In the entries below, find the line with "[**sudo verzija** ranjiva](privilege-escalation/#sudo-version)" and the line with "neki **nepoznati softver**?"; give again those lines and every line between them, exactly.

Stored data entries:
━━━━━━━━━━━━━━━━━━━━━━━━━━━━━━

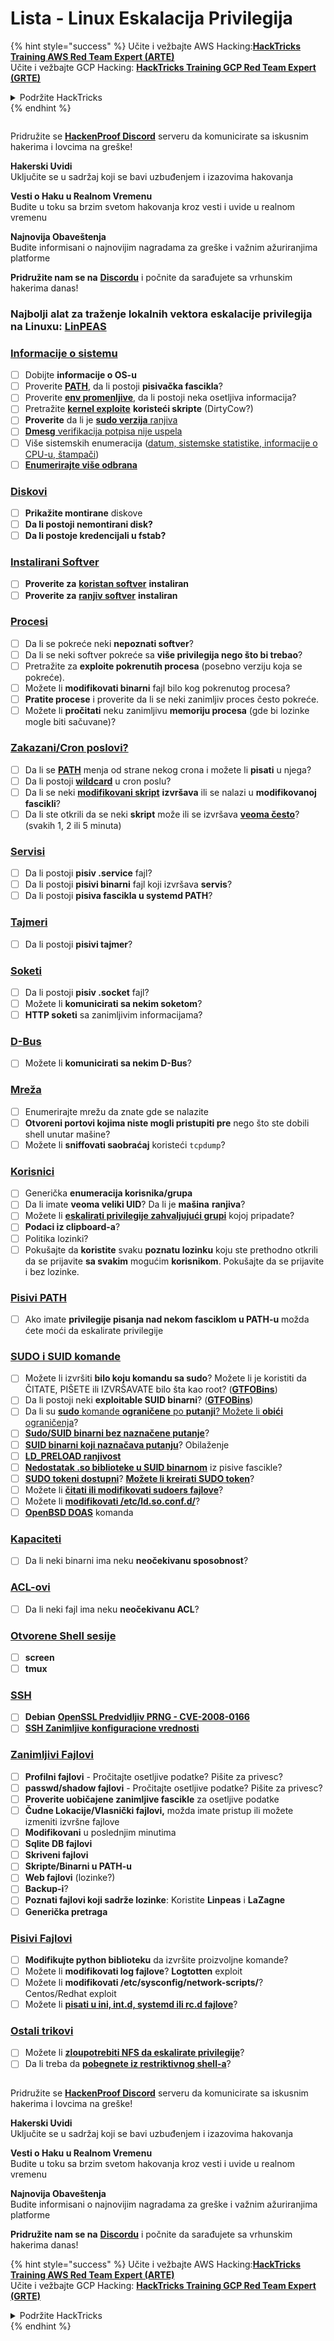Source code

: # Lista - Linux Eskalacija Privilegija

{% hint style="success" %}
Učite i vežbajte AWS Hacking:<img src="../.gitbook/assets/arte.png" alt="" data-size="line">[**HackTricks Training AWS Red Team Expert (ARTE)**](https://training.hacktricks.xyz/courses/arte)<img src="../.gitbook/assets/arte.png" alt="" data-size="line">\
Učite i vežbajte GCP Hacking: <img src="../.gitbook/assets/grte.png" alt="" data-size="line">[**HackTricks Training GCP Red Team Expert (GRTE)**<img src="../.gitbook/assets/grte.png" alt="" data-size="line">](https://training.hacktricks.xyz/courses/grte)

<details>

<summary>Podržite HackTricks</summary>

* Proverite [**planove pretplate**](https://github.com/sponsors/carlospolop)!
* **Pridružite se** 💬 [**Discord grupi**](https://discord.gg/hRep4RUj7f) ili [**telegram grupi**](https://t.me/peass) ili **pratite** nas na **Twitteru** 🐦 [**@hacktricks\_live**](https://twitter.com/hacktricks_live)**.**
* **Podelite hakerske trikove slanjem PR-ova na** [**HackTricks**](https://github.com/carlospolop/hacktricks) i [**HackTricks Cloud**](https://github.com/carlospolop/hacktricks-cloud) github repozitorijume.

</details>
{% endhint %}

<figure><img src="../.gitbook/assets/image (3).png" alt=""><figcaption></figcaption></figure>

Pridružite se [**HackenProof Discord**](https://discord.com/invite/N3FrSbmwdy) serveru da komunicirate sa iskusnim hakerima i lovcima na greške!

**Hakerski Uvidi**\
Uključite se u sadržaj koji se bavi uzbuđenjem i izazovima hakovanja

**Vesti o Haku u Realnom Vremenu**\
Budite u toku sa brzim svetom hakovanja kroz vesti i uvide u realnom vremenu

**Najnovija Obaveštenja**\
Budite informisani o najnovijim nagradama za greške i važnim ažuriranjima platforme

**Pridružite nam se na** [**Discordu**](https://discord.com/invite/N3FrSbmwdy) i počnite da sarađujete sa vrhunskim hakerima danas!

### **Najbolji alat za traženje lokalnih vektora eskalacije privilegija na Linuxu:** [**LinPEAS**](https://github.com/carlospolop/privilege-escalation-awesome-scripts-suite/tree/master/linPEAS)

### [Informacije o sistemu](privilege-escalation/#system-information)

* [ ] Dobijte **informacije o OS-u**
* [ ] Proverite [**PATH**](privilege-escalation/#path), da li postoji **pisivačka fascikla**?
* [ ] Proverite [**env promenljive**](privilege-escalation/#env-info), da li postoji neka osetljiva informacija?
* [ ] Pretražite [**kernel exploite**](privilege-escalation/#kernel-exploits) **koristeći skripte** (DirtyCow?)
* [ ] **Proverite** da li je [**sudo verzija** ranjiva](privilege-escalation/#sudo-version)
* [ ] [**Dmesg** verifikacija potpisa nije uspela](privilege-escalation/#dmesg-signature-verification-failed)
* [ ] Više sistemskih enumeracija ([datum, sistemske statistike, informacije o CPU-u, štampači](privilege-escalation/#more-system-enumeration))
* [ ] [**Enumerirajte više odbrana**](privilege-escalation/#enumerate-possible-defenses)

### [Diskovi](privilege-escalation/#drives)

* [ ] **Prikažite montirane** diskove
* [ ] **Da li postoji nemontirani disk?**
* [ ] **Da li postoje kredencijali u fstab?**

### [**Instalirani Softver**](privilege-escalation/#installed-software)

* [ ] **Proverite za** [**koristan softver**](privilege-escalation/#useful-software) **instaliran**
* [ ] **Proverite za** [**ranjiv softver**](privilege-escalation/#vulnerable-software-installed) **instaliran**

### [Procesi](privilege-escalation/#processes)

* [ ] Da li se pokreće neki **nepoznati softver**?
* [ ] Da li se neki softver pokreće sa **više privilegija nego što bi trebao**?
* [ ] Pretražite za **exploite pokrenutih procesa** (posebno verziju koja se pokreće).
* [ ] Možete li **modifikovati binarni** fajl bilo kog pokrenutog procesa?
* [ ] **Pratite procese** i proverite da li se neki zanimljiv proces često pokreće.
* [ ] Možete li **pročitati** neku zanimljivu **memoriju procesa** (gde bi lozinke mogle biti sačuvane)?

### [Zakazani/Cron poslovi?](privilege-escalation/#scheduled-jobs)

* [ ] Da li se [**PATH**](privilege-escalation/#cron-path) menja od strane nekog crona i možete li **pisati** u njega?
* [ ] Da li postoji [**wildcard**](privilege-escalation/#cron-using-a-script-with-a-wildcard-wildcard-injection) u cron poslu?
* [ ] Da li se neki [**modifikovani skript**](privilege-escalation/#cron-script-overwriting-and-symlink) **izvršava** ili se nalazi u **modifikovanoj fascikli**?
* [ ] Da li ste otkrili da se neki **skript** može ili se izvršava [**veoma često**](privilege-escalation/#frequent-cron-jobs)? (svakih 1, 2 ili 5 minuta)

### [Servisi](privilege-escalation/#services)

* [ ] Da li postoji **pisiv .service** fajl?
* [ ] Da li postoji **pisivi binarni** fajl koji izvršava **servis**?
* [ ] Da li postoji **pisiva fascikla u systemd PATH**?

### [Tajmeri](privilege-escalation/#timers)

* [ ] Da li postoji **pisivi tajmer**?

### [Soketi](privilege-escalation/#sockets)

* [ ] Da li postoji **pisiv .socket** fajl?
* [ ] Možete li **komunicirati sa nekim soketom**?
* [ ] **HTTP soketi** sa zanimljivim informacijama?

### [D-Bus](privilege-escalation/#d-bus)

* [ ] Možete li **komunicirati sa nekim D-Bus**?

### [Mreža](privilege-escalation/#network)

* [ ] Enumerirajte mrežu da znate gde se nalazite
* [ ] **Otvoreni portovi kojima niste mogli pristupiti pre** nego što ste dobili shell unutar mašine?
* [ ] Možete li **sniffovati saobraćaj** koristeći `tcpdump`?

### [Korisnici](privilege-escalation/#users)

* [ ] Generička **enumeracija korisnika/grupa**
* [ ] Da li imate **veoma veliki UID**? Da li je **mašina** **ranjiva**?
* [ ] Možete li [**eskalirati privilegije zahvaljujući grupi**](privilege-escalation/interesting-groups-linux-pe/) kojoj pripadate?
* [ ] **Podaci iz clipboard-a**?
* [ ] Politika lozinki?
* [ ] Pokušajte da **koristite** svaku **poznatu lozinku** koju ste prethodno otkrili da se prijavite **sa svakim** mogućim **korisnikom**. Pokušajte da se prijavite i bez lozinke.

### [Pisivi PATH](privilege-escalation/#writable-path-abuses)

* [ ] Ako imate **privilegije pisanja nad nekom fasciklom u PATH-u** možda ćete moći da eskalirate privilegije

### [SUDO i SUID komande](privilege-escalation/#sudo-and-suid)

* [ ] Možete li izvršiti **bilo koju komandu sa sudo**? Možete li je koristiti da ČITATE, PIŠETE ili IZVRŠAVATE bilo šta kao root? ([**GTFOBins**](https://gtfobins.github.io))
* [ ] Da li postoji neki **exploitable SUID binarni**? ([**GTFOBins**](https://gtfobins.github.io))
* [ ] Da li su [**sudo** komande **ograničene** po **putanji**? Možete li **obići** ograničenja](privilege-escalation/#sudo-execution-bypassing-paths)?
* [ ] [**Sudo/SUID binarni bez naznačene putanje**](privilege-escalation/#sudo-command-suid-binary-without-command-path)?
* [ ] [**SUID binarni koji naznačava putanju**](privilege-escalation/#suid-binary-with-command-path)? Obilaženje
* [ ] [**LD\_PRELOAD ranjivost**](privilege-escalation/#ld_preload)
* [ ] [**Nedostatak .so biblioteke u SUID binarnom**](privilege-escalation/#suid-binary-so-injection) iz pisive fascikle?
* [ ] [**SUDO tokeni dostupni**](privilege-escalation/#reusing-sudo-tokens)? [**Možete li kreirati SUDO token**](privilege-escalation/#var-run-sudo-ts-less-than-username-greater-than)?
* [ ] Možete li [**čitati ili modifikovati sudoers fajlove**](privilege-escalation/#etc-sudoers-etc-sudoers-d)?
* [ ] Možete li [**modifikovati /etc/ld.so.conf.d/**](privilege-escalation/#etc-ld-so-conf-d)?
* [ ] [**OpenBSD DOAS**](privilege-escalation/#doas) komanda

### [Kapaciteti](privilege-escalation/#capabilities)

* [ ] Da li neki binarni ima neku **neočekivanu sposobnost**?

### [ACL-ovi](privilege-escalation/#acls)

* [ ] Da li neki fajl ima neku **neočekivanu ACL**?

### [Otvorene Shell sesije](privilege-escalation/#open-shell-sessions)

* [ ] **screen**
* [ ] **tmux**

### [SSH](privilege-escalation/#ssh)

* [ ] **Debian** [**OpenSSL Predvidljiv PRNG - CVE-2008-0166**](privilege-escalation/#debian-openssl-predictable-prng-cve-2008-0166)
* [ ] [**SSH Zanimljive konfiguracione vrednosti**](privilege-escalation/#ssh-interesting-configuration-values)

### [Zanimljivi Fajlovi](privilege-escalation/#interesting-files)

* [ ] **Profilni fajlovi** - Pročitajte osetljive podatke? Pišite za privesc?
* [ ] **passwd/shadow fajlovi** - Pročitajte osetljive podatke? Pišite za privesc?
* [ ] **Proverite uobičajene zanimljive fascikle** za osetljive podatke
* [ ] **Čudne Lokacije/Vlasnički fajlovi,** možda imate pristup ili možete izmeniti izvršne fajlove
* [ ] **Modifikovani** u poslednjim minutima
* [ ] **Sqlite DB fajlovi**
* [ ] **Skriveni fajlovi**
* [ ] **Skripte/Binarni u PATH-u**
* [ ] **Web fajlovi** (lozinke?)
* [ ] **Backup-i**?
* [ ] **Poznati fajlovi koji sadrže lozinke**: Koristite **Linpeas** i **LaZagne**
* [ ] **Generička pretraga**

### [**Pisivi Fajlovi**](privilege-escalation/#writable-files)

* [ ] **Modifikujte python biblioteku** da izvršite proizvoljne komande?
* [ ] Možete li **modifikovati log fajlove**? **Logtotten** exploit
* [ ] Možete li **modifikovati /etc/sysconfig/network-scripts/**? Centos/Redhat exploit
* [ ] Možete li [**pisati u ini, int.d, systemd ili rc.d fajlove**](privilege-escalation/#init-init-d-systemd-and-rc-d)?

### [**Ostali trikovi**](privilege-escalation/#other-tricks)

* [ ] Možete li [**zloupotrebiti NFS da eskalirate privilegije**](privilege-escalation/#nfs-privilege-escalation)?
* [ ] Da li treba da [**pobegnete iz restriktivnog shell-a**](privilege-escalation/#escaping-from-restricted-shells)?

<figure><img src="../.gitbook/assets/image (3).png" alt=""><figcaption></figcaption></figure>

Pridružite se [**HackenProof Discord**](https://discord.com/invite/N3FrSbmwdy) serveru da komunicirate sa iskusnim hakerima i lovcima na greške!

**Hakerski Uvidi**\
Uključite se u sadržaj koji se bavi uzbuđenjem i izazovima hakovanja

**Vesti o Haku u Realnom Vremenu**\
Budite u toku sa brzim svetom hakovanja kroz vesti i uvide u realnom vremenu

**Najnovija Obaveštenja**\
Budite informisani o najnovijim nagradama za greške i važnim ažuriranjima platforme

**Pridružite nam se na** [**Discordu**](https://discord.com/invite/N3FrSbmwdy) i počnite da sarađujete sa vrhunskim hakerima danas!

{% hint style="success" %}
Učite i vežbajte AWS Hacking:<img src="../.gitbook/assets/arte.png" alt="" data-size="line">[**HackTricks Training AWS Red Team Expert (ARTE)**](https://training.hacktricks.xyz/courses/arte)<img src="../.gitbook/assets/arte.png" alt="" data-size="line">\
Učite i vežbajte GCP Hacking: <img src="../.gitbook/assets/grte.png" alt="" data-size="line">[**HackTricks Training GCP Red Team Expert (GRTE)**<img src="../.gitbook/assets/grte.png" alt="" data-size="line">](https://training.hacktricks.xyz/courses/grte)

<details>

<summary>Podržite HackTricks</summary>

* Proverite [**planove pretplate**](https://github.com/sponsors/carlospolop)!
* **Pridružite se** 💬 [**Discord grupi**](https://discord.gg/hRep4RUj7f) ili [**telegram grupi**](https://t.me/peass) ili **pratite** nas na **Twitteru** 🐦 [**@hacktricks\_live**](https://twitter.com/hacktricks_live)**.**
* **Podelite hakerske trikove slanjem PR-ova na** [**HackTricks**](https://github.com/carlospolop/hacktricks) i [**HackTricks Cloud**](https://github.com/carlospolop/hacktricks-cloud) github repozitorijume.

</details>
{% endhint %}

━━━━━━━━━━━━━━━━━━━━━━━━━━━━━━

**ANSWER SPACE:**
* [ ] **Proverite** da li je [**sudo verzija** ranjiva](privilege-escalation/#sudo-version)
* [ ] [**Dmesg** verifikacija potpisa nije uspela](privilege-escalation/#dmesg-signature-verification-failed)
* [ ] Više sistemskih enumeracija ([datum, sistemske statistike, informacije o CPU-u, štampači](privilege-escalation/#more-system-enumeration))
* [ ] [**Enumerirajte više odbrana**](privilege-escalation/#enumerate-possible-defenses)

### [Diskovi](privilege-escalation/#drives)

* [ ] **Prikažite montirane** diskove
* [ ] **Da li postoji nemontirani disk?**
* [ ] **Da li postoje kredencijali u fstab?**

### [**Instalirani Softver**](privilege-escalation/#installed-software)

* [ ] **Proverite za** [**koristan softver**](privilege-escalation/#useful-software) **instaliran**
* [ ] **Proverite za** [**ranjiv softver**](privilege-escalation/#vulnerable-software-installed) **instaliran**

### [Procesi](privilege-escalation/#processes)

* [ ] Da li se pokreće neki **nepoznati softver**?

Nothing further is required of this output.